Related to workforce issues, the Democrats’ document has items that organized labor likes, including a provision to direct the National Labor Relations Board to certify a union if a majority of workers sign authorization cards.

The GOP’s platform criticizes the Labor Dept. and the NLRB, saying they “have scrapped decades of labor law to implement the agenda of big labor.” It also seeks to repeal the Davis-Bacon Act, which mandates prevailing wages, often union scale, on federally funded projects.

AIA's Goldberg expects Trump to rescind Obama proposed rules that mandate higher wage threshholds for paying overtime, that are to take effect on Dec. 1. He said if they go forward under a Clinton administration, the impact on AEC firms is "unclear," although Congress could also move to halt implementation.

Goldberg said that while younger employees favor the overtime pay hike, it could "restrict the kind of work that newer employees do, and could have a big impact on an architecture firm's "culture." Employers might need to boost pay for employees to avoid the overtime floor.

In transportation, the Republicans’ platform recommends phasing out federal funding for transit, saying public transportation is “an inherently local affair that serves only a small portion of the population.” Further, it opposes increasing the federal gasoline tax, which has stood at 18.4¢ per gallon since 1993.
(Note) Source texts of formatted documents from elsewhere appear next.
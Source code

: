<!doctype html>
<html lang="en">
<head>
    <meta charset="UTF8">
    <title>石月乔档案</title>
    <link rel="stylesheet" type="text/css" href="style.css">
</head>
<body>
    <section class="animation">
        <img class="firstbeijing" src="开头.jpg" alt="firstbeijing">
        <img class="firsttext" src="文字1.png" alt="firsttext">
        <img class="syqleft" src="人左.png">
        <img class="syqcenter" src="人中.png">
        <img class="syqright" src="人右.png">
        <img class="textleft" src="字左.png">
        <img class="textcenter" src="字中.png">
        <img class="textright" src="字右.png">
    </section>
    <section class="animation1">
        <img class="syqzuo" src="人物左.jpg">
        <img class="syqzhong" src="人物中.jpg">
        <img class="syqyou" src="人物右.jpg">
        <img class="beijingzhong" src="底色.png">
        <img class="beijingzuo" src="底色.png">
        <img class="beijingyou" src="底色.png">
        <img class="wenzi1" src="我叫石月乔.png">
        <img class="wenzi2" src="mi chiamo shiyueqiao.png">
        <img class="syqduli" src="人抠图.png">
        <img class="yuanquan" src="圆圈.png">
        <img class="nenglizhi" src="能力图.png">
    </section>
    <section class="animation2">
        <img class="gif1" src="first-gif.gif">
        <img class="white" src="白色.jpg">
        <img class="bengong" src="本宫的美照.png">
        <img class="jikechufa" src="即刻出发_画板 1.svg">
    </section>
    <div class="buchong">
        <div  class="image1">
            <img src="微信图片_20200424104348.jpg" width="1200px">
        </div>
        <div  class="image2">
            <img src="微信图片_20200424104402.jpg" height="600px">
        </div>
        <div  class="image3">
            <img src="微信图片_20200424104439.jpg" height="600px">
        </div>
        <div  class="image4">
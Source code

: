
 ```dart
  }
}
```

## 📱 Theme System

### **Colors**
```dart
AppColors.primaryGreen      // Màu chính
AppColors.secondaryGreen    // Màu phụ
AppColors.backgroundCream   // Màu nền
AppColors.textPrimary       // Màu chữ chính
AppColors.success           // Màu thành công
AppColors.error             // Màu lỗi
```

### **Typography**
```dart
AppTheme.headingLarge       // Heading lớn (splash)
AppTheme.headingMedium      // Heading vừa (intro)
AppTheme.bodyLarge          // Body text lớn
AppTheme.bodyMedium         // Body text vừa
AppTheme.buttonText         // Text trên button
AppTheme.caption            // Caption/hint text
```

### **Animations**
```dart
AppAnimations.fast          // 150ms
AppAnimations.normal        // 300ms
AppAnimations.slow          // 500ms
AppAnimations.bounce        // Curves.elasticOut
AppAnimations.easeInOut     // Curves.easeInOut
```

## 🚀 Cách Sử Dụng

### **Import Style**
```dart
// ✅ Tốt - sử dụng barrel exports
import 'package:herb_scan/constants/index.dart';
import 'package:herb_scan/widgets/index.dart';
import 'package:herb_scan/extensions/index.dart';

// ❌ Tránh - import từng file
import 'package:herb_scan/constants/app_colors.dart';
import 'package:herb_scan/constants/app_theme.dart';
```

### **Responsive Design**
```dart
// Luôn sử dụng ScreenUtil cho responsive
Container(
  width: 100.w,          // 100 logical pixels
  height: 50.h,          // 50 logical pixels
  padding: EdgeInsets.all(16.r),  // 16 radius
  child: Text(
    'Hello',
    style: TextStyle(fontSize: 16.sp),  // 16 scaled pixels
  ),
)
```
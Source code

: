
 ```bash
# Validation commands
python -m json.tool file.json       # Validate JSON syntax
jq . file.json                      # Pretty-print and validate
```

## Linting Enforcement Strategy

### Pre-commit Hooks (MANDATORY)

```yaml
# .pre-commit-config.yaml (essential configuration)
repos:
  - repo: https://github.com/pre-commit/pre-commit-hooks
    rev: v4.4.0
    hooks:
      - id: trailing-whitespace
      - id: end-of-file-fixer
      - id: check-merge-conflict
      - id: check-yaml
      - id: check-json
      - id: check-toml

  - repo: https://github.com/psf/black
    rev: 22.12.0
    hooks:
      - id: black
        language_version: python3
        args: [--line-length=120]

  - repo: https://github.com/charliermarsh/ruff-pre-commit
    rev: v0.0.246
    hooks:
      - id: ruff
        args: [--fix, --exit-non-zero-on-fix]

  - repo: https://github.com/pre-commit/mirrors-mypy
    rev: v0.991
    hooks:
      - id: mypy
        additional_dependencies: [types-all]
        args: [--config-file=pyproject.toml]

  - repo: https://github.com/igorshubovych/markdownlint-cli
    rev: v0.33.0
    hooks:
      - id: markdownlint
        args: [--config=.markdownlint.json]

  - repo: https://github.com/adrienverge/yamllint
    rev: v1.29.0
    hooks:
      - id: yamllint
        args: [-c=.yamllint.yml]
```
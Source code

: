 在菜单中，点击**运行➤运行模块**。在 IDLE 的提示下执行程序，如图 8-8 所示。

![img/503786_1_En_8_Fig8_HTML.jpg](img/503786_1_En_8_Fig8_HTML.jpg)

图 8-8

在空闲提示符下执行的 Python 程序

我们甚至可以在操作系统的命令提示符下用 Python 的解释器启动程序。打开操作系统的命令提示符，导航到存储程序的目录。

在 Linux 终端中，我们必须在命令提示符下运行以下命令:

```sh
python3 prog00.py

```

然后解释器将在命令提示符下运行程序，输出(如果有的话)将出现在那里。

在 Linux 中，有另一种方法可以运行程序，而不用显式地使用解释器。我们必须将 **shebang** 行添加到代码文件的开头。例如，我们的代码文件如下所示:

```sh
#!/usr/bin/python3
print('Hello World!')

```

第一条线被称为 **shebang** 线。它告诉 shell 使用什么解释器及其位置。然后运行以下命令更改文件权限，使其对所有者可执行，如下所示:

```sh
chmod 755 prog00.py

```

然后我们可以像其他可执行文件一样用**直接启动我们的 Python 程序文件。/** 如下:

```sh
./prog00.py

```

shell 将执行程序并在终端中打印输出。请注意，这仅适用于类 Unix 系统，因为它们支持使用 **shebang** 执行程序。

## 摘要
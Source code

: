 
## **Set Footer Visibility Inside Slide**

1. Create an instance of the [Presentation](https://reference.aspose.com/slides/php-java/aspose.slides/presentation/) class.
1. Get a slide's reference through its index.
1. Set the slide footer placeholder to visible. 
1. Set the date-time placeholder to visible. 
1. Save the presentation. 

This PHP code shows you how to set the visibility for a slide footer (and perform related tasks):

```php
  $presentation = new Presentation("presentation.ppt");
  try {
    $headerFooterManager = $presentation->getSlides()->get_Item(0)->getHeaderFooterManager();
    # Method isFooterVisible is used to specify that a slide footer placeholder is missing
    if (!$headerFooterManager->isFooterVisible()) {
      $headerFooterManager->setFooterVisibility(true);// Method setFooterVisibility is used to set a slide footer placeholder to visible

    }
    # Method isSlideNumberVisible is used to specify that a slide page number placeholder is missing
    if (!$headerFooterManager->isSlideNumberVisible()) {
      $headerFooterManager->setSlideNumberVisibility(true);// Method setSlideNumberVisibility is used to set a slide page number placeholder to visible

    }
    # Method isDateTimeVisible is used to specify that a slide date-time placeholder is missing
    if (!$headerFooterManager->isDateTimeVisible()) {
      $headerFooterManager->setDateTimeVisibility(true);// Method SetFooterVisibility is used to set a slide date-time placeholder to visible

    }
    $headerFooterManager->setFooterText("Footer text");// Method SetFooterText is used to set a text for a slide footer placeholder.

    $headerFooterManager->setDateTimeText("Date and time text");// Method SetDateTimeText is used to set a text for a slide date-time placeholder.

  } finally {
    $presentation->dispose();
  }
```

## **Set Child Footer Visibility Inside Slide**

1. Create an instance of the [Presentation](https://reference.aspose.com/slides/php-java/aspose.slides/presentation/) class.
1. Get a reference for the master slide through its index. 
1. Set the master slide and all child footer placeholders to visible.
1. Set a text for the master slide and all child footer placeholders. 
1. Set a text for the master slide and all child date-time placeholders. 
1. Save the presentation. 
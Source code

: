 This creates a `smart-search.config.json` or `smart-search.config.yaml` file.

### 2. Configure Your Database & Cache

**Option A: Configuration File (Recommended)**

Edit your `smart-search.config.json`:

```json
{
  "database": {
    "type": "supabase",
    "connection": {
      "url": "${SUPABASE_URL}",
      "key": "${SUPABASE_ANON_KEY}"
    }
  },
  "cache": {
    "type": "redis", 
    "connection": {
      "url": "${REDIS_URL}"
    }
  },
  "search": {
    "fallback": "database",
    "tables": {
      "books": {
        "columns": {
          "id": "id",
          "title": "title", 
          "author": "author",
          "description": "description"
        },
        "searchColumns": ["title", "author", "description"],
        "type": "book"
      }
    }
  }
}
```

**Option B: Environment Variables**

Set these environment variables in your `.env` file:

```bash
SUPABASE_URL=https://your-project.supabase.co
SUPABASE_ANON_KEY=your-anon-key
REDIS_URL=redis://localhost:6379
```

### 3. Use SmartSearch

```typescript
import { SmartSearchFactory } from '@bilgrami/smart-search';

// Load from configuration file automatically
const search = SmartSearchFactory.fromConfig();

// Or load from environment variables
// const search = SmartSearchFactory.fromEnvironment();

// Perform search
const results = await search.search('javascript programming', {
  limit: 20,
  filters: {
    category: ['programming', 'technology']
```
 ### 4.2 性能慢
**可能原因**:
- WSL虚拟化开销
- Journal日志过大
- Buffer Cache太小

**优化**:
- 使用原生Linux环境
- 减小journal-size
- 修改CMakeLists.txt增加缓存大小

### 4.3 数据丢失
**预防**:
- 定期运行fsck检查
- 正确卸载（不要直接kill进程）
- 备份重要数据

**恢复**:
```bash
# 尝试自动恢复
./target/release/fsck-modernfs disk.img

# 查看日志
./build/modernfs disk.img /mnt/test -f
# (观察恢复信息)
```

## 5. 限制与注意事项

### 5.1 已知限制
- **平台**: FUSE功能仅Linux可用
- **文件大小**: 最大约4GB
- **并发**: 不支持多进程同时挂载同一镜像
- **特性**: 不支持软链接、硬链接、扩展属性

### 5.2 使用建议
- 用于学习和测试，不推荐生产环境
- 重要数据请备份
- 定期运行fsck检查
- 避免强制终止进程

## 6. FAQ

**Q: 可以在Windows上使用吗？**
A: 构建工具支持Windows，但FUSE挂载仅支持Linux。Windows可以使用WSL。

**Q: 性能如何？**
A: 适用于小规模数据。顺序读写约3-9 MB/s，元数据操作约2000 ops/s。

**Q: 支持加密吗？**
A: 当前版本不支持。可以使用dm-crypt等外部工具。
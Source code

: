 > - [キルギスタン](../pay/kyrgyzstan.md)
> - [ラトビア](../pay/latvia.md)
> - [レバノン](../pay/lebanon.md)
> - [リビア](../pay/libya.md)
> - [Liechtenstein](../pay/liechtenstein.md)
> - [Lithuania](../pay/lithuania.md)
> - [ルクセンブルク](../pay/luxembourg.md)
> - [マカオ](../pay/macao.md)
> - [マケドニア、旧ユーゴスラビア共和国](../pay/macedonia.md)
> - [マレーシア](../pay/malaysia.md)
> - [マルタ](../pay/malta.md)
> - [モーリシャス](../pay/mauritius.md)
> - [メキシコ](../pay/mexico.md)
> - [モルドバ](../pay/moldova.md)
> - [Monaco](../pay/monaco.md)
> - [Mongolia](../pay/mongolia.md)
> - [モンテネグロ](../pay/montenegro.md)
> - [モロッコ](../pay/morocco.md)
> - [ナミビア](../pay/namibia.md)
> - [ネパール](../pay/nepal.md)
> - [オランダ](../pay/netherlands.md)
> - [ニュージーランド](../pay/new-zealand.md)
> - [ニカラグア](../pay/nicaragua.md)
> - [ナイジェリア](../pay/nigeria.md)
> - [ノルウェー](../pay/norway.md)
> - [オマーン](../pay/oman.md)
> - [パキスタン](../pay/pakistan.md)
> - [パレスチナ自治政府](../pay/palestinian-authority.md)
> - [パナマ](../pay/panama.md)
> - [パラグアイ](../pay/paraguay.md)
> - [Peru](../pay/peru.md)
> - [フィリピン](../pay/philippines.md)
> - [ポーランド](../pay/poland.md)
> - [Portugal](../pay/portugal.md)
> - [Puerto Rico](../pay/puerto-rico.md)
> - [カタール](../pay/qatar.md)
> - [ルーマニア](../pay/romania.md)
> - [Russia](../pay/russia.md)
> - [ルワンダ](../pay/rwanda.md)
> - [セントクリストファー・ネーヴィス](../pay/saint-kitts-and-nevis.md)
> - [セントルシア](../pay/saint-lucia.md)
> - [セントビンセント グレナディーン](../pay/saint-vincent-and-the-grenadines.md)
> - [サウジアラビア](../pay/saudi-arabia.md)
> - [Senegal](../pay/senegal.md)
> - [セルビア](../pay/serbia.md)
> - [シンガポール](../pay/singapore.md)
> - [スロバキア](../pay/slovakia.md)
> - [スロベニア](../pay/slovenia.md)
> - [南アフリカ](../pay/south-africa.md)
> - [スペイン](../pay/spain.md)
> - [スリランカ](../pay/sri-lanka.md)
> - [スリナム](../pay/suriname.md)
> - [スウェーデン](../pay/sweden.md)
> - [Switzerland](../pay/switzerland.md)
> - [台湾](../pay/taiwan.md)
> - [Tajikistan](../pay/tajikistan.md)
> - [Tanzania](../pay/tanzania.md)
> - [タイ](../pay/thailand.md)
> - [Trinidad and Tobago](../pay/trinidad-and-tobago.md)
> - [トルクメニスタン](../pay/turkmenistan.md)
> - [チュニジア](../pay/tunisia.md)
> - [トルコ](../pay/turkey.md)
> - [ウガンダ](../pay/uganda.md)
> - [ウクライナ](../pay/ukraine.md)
The American Public Transportation Association strongly opposes the GOP phase-out idea. APTA Acting President and CEO Richard White said in a July 19 statement, “Having no federal funds would be devastating” to riders, employers and local communities. APTA notes that federal funds accounted for more than 40% of total transit capital spending in 2013.

Republicans Advocate Alternative Funding

The Republican platform also says federal funding for some other non-highway programs should wind down, including recreational trails, sidewalks and access to federal lands. It does add that non-highway projects are “worthwhile enterprises” that “should be funded from other sources,” but it doesn’t specify the sources.

Hansen notes that neither candidate and platform addresses a central issue for firms that concentrate on transportation projects: how to deal with the “structural deficit” in the Highway Trust Fund.

Election Day is still weeks away, but Steve Hall, American Council of Engineering Companies vice president for government affairs, says, “I think this presidential contest is far more political and polarizing than any in modern history.”

Whoever wins in November needs “an agenda for 2017 that might heal that divide,”  says Hall. “Infrastructure would be the perfect way to do that. It traditionally brings together business and labor, Republicans and Democrats.”

But NAIOP's John Bryant told the marketing professionals in Philadelphia that Clinton would be "the next president. Trump is self-destructing."